TASK BRIEF
Return the stretch from the line with "Chapter~2 defines the" through the line with "which needs another round of rebuilding." in the data below, character for character, skipping all pictures.

Saved entries:
"""

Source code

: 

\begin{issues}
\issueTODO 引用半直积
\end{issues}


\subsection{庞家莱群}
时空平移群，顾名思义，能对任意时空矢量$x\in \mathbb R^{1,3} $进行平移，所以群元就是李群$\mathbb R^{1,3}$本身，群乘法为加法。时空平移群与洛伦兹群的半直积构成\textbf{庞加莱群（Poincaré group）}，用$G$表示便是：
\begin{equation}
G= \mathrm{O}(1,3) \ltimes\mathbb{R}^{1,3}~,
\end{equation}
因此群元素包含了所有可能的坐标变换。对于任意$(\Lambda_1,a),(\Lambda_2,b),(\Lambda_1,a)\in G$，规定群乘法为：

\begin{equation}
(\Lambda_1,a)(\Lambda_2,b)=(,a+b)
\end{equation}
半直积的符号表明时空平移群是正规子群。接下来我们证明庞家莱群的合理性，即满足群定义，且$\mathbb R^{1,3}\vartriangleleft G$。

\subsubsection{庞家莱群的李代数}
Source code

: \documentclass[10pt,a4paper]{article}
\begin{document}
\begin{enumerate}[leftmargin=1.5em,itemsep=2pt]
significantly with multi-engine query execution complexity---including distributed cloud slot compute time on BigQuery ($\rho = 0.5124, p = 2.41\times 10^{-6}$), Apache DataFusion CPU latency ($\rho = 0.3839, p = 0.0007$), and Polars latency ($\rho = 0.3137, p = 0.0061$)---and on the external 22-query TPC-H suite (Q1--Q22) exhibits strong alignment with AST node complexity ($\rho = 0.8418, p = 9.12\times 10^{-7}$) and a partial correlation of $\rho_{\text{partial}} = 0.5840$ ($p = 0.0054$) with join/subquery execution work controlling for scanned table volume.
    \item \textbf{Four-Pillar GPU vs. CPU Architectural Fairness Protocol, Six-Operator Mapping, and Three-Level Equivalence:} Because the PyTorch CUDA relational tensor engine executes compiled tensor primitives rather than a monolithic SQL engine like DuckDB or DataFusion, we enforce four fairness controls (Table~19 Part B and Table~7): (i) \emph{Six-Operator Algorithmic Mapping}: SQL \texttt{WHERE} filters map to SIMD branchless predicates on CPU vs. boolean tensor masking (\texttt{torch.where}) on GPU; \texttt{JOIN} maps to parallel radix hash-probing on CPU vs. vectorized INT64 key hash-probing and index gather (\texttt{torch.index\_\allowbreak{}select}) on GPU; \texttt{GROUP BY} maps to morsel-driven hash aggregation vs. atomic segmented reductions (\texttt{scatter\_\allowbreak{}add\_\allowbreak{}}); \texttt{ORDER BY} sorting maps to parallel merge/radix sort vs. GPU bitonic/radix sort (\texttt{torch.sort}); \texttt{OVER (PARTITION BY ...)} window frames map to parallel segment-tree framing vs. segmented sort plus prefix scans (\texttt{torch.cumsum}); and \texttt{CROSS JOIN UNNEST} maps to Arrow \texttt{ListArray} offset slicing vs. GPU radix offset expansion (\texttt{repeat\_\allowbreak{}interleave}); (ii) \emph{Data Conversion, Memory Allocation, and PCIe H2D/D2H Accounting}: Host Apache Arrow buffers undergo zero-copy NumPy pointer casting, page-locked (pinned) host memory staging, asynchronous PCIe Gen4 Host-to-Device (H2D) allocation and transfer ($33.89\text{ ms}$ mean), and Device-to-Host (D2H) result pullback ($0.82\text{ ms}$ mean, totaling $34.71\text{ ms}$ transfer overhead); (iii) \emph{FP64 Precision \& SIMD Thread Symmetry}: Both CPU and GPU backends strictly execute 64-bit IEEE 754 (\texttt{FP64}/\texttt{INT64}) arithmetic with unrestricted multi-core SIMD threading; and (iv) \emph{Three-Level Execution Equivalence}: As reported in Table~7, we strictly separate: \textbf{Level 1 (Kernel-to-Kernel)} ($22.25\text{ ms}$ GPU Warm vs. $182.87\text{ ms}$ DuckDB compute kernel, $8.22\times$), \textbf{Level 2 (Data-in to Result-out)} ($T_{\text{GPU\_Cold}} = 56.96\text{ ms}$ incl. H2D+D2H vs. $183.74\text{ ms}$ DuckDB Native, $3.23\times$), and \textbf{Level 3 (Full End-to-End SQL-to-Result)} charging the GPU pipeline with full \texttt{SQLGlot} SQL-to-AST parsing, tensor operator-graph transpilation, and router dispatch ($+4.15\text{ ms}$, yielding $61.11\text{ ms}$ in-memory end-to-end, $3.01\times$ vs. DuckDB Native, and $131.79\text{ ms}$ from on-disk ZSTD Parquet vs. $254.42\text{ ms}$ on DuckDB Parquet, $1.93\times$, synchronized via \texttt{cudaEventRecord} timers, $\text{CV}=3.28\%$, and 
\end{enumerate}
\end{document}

"""
"""

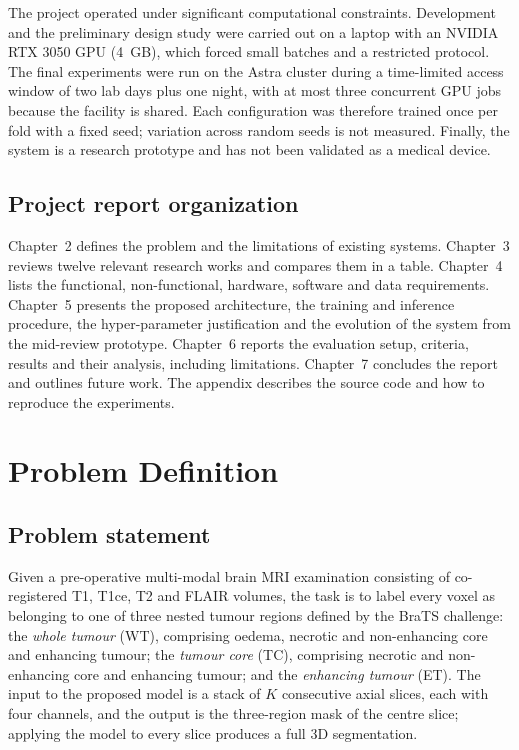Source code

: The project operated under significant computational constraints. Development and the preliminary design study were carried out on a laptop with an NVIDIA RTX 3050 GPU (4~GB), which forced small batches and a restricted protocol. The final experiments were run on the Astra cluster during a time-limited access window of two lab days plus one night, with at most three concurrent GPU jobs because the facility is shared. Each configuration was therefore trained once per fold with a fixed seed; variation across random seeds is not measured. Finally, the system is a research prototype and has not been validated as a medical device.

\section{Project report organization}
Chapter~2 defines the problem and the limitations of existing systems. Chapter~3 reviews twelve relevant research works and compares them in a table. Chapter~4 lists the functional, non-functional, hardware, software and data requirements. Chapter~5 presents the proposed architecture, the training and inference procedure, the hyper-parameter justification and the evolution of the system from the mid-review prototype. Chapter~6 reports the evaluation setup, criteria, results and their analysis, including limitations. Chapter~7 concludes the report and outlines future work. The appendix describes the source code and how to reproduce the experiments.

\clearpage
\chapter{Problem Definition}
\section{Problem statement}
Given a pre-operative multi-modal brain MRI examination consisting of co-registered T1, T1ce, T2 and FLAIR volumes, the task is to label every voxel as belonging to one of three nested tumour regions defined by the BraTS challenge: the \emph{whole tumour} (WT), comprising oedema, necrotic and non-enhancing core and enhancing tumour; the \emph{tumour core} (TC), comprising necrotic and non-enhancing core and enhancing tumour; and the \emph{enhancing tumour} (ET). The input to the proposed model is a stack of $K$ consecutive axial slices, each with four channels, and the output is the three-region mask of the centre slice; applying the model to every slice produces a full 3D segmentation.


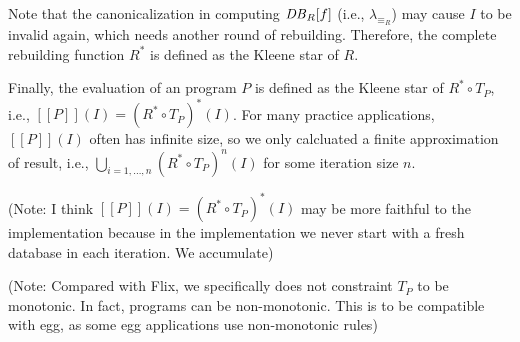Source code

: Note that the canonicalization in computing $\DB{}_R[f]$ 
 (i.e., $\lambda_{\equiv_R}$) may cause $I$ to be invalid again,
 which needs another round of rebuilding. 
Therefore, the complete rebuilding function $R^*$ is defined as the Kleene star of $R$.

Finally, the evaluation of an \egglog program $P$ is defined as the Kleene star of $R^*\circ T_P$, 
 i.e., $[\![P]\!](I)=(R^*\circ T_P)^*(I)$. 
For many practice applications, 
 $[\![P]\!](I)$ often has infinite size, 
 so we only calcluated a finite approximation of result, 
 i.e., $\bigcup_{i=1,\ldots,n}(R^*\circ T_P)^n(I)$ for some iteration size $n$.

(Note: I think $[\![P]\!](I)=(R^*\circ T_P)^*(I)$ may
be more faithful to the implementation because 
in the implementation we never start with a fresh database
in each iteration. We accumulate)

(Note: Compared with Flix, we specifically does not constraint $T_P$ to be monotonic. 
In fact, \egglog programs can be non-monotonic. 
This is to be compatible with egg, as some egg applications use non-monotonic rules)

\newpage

"""

WRITTEN RESPONSE
Chapter~2 defines the problem and the limitations of existing systems. Chapter~3 reviews twelve relevant research works and compares them in a table. Chapter~4 lists the functional, non-functional, hardware, software and data requirements. Chapter~5 presents the proposed architecture, the training and inference procedure, the hyper-parameter justification and the evolution of the system from the mid-review prototype. Chapter~6 reports the evaluation setup, criteria, results and their analysis, including limitations. Chapter~7 concludes the report and outlines future work. The appendix describes the source code and how to reproduce the experiments.

\clearpage
\chapter{Problem Definition}
\section{Problem statement}
Given a pre-operative multi-modal brain MRI examination consisting of co-registered T1, T1ce, T2 and FLAIR volumes, the task is to label every voxel as belonging to one of three nested tumour regions defined by the BraTS challenge: the \emph{whole tumour} (WT), comprising oedema, necrotic and non-enhancing core and enhancing tumour; the \emph{tumour core} (TC), comprising necrotic and non-enhancing core and enhancing tumour; and the \emph{enhancing tumour} (ET). The input to the proposed model is a stack of $K$ consecutive axial slices, each with four channels, and the output is the three-region mask of the centre slice; applying the model to every slice produces a full 3D segmentation.


Source code

: Note that the canonicalization in computing $\DB{}_R[f]$ 
 (i.e., $\lambda_{\equiv_R}$) may cause $I$ to be invalid again,
 which needs another round of rebuilding. 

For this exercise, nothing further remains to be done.